Chapter 3 #3

She made a sort of growling noise, and then the chaise went under an arch and we couldn’t see the citadel any more.

Instead we were in a fairly ordinary town, with wooden houses crowded together so their eaves touched, and streets that smelled of horse piss and rotting cabbage.

The arch we’d just gone through was stone, or at least flints mortared together with lime, but the wall was a wooden palisade built out of pine logs.

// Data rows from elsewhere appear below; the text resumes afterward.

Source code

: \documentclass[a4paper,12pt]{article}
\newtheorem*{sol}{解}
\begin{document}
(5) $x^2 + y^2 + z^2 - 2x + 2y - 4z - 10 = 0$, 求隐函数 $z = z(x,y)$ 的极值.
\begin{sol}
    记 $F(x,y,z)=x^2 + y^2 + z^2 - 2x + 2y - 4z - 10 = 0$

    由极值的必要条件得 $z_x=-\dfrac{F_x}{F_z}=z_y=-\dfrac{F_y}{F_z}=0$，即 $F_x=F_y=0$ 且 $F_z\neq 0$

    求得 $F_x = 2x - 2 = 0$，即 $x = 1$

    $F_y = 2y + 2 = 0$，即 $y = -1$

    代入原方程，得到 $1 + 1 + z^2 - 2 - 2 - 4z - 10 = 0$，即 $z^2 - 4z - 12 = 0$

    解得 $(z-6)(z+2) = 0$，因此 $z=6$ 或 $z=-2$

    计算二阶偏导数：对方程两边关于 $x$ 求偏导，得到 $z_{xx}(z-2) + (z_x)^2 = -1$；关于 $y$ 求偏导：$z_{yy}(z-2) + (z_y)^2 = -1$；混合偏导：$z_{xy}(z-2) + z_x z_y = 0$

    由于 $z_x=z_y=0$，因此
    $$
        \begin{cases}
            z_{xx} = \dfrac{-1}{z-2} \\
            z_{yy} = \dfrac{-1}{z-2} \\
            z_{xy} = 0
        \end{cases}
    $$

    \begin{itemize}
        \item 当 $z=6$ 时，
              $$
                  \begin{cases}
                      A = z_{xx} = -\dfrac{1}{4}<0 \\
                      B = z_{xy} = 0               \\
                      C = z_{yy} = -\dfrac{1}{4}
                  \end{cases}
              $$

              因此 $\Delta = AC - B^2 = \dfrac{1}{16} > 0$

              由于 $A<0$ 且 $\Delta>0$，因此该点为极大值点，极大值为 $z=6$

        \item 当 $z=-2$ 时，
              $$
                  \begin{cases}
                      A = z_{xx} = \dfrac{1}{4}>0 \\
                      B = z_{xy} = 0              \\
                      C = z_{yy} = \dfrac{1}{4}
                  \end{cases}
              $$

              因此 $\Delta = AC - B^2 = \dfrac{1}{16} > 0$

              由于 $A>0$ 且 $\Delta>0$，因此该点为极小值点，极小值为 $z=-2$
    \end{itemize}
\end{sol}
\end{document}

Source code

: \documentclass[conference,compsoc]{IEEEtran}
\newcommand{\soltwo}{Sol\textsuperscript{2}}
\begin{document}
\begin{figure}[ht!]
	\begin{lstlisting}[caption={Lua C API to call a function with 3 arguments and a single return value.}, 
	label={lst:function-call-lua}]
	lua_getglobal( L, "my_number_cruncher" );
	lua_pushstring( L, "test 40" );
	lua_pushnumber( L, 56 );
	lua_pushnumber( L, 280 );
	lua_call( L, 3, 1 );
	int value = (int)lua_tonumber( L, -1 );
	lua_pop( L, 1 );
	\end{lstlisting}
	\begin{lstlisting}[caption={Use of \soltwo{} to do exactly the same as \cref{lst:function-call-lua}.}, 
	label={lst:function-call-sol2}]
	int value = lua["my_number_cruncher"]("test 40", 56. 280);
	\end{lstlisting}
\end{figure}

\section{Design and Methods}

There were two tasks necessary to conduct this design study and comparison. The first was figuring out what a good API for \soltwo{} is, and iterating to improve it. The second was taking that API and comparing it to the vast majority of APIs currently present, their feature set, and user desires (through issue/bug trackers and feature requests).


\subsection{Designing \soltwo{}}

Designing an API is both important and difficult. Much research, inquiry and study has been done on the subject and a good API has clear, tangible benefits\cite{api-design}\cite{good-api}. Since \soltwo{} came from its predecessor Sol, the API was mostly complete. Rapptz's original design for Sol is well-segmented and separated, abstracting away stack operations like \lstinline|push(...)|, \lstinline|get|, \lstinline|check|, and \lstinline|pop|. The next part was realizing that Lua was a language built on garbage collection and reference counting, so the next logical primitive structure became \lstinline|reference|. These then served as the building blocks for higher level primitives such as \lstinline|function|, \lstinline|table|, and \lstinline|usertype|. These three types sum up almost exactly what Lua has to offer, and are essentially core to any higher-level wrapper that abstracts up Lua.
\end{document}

One good fire and there’d be nothing left of this place but nails and door hinges; and they wouldn’t be there very long, because even a fire-salvaged hinge is worth money.

“Wait here,” the captain told us. Not wait here, please or if you wouldn’t mind waiting.

We were in a big, empty timber-frame hall, with benches lining the walls ready to be pulled out for the evening meal, then put away again when it was time to go to sleep on the floor. A garrison house was my guess. Swell.

“Proving nothing,” I reassured her. “This isn’t Choris, they don’t have panelled anterooms with mosaic ceilings.

Nor do they get an endless stream of distinguished visitors.

Probably right now some poor bugger’s running around like a blue-arsed fly trying to find out what the proper protocol is.

Eventually someone will tell him there isn’t one, and he’ll have to make it up as he goes along.

Meanwhile they park us here and we wait patiently.

You know patiently? You can look it up when we get home. ”

“Piss off,” she said. “I vote we abort, right now. We get out of here, go to ground in Poor Town and figure out some way of breaking into the library. Your precious cover is obviously a bust, so we can’t just stay put and wait for them to hang us. I say we go now.”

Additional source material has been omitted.